Other Mother

This post is part of The Week of Understanding, which has already taught me a lot about putting myself in someone else's shoes.

When I was fourteen, I realized I didn't want to be a mother. I had a summer "mother's helper" kind of job in which I cared for two young children, and much as I loved them, I was very happy to turn them over to their mother at night. In college, I remember my friend Fran sprawled out studying with he, with her head on my stomach, exclaiming "I have never heard a more barren womb!" My career and lifestyle — lots of long and irregular hours, nightly events, a house filled with hazards, world travel — were in no way child-oriented. We had a lot of friends who were childless by choice, and many more whom, though I enjoyed being with their kids, I felt that same relief at the end of the night.

And then, all in a breath, my life changed. I was no longer at the demanding job that had defined my life for the last decade, my marriage ended, and most of all, my mother was diagnosed with terminal cancer.
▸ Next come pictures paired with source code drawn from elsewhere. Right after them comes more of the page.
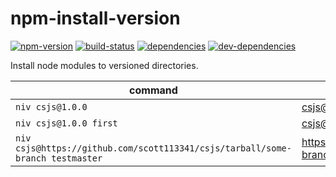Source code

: # npm-install-version

[![npm-version][npm-version-badge]][npm-version-href]
[![build-status][build-status-badge]][build-status-href]
[![dependencies][dependencies-badge]][dependencies-href]
[![dev-dependencies][dev-dependencies-badge]][dev-dependencies-href]


Install node modules to versioned directories.


command | installs package | installed to
--- | --- | ---
`niv csjs@1.0.0` | csjs@1.0.0 | node_modules/csjs@1.0.0
`niv csjs@1.0.0 first` | csjs@1.0.0 | node_modules/csjs@first
`niv csjs@https://github.com/scott113341/csjs/tarball/some-branch testmaster` | https://github.com/scott113341/csjs/tarball/some-branch | node_modules/csjs@testmaster


[npm-version-badge]: https://img.shields.io/npm/v/npm-install-version.svg?style=flat-square
[npm-version-href]: https://www.npmjs.com/package/npm-install-version

[build-status-badge]: https://img.shields.io/travis/scott113341/npm-install-version.svg?style=flat-square
[build-status-href]: https://travis-ci.org/scott113341/npm-install-version

[dependencies-badge]: https://img.shields.io/david/scott113341/npm-install-version.svg?style=flat-square
[dependencies-href]: https://david-dm.org/scott113341/npm-install-version#info=dependencies

[dev-dependencies-badge]: https://img.shields.io/david/dev/scott113341/npm-install-version.svg?style=flat-square
[dev-dependencies-href]: https://david-dm.org/scott113341/npm-install-version#info=devDependencies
Though at that time I did not actively decide I wanted to be a mother, I certainly mourned the exclusion of it from my life, because at that time that door seemed very firmly closed.

Two years later, another major change. I was married again, I had two stepsons who I loved dearly, and on Christmas Day, my mother passed away. With us both turning 40 later that year, we took a deep breath and thought "Why not?" And almost at that exact some moment of that exhalation of hope, our daughter was conceived.

So now I'm at that other side of motherhood. Some things are the same, and some are very different. I'm in another demanding job, which I love, but it has flexibility and it has to stop when my daughter needs me, and for both my clients and me, that's ok. We travel, perhaps not as spontaneously or exotically as before, but travelling with her seems to mean more, too. I'm already planning the Big Trips, and even the ones like Disneyworld. We go out less, but as I put it "We don't go out for as many fun things, but every day is immeasurably more fun." I have to say that the morning Princess Dance Party beats the vast majority of the Ironic Hipster Events I've been to in my lifetime. And so, for a choice that seemed to perhaps offer me less, I am given more and more each day.

Comments

Anonymous said…
Such a beautifully written example of one of many paradoxes in life. So much of parenthood seems to offer us less: time, money, freedom, choices, sleep! But somehow overall, we are given so much more than we give up. I never would have believed it either. I would have rather given birth to a puppy than a baby when I had my 1st. Now, I can't imagine life without my two Little Widgets. Thank you for this wonderful reminder.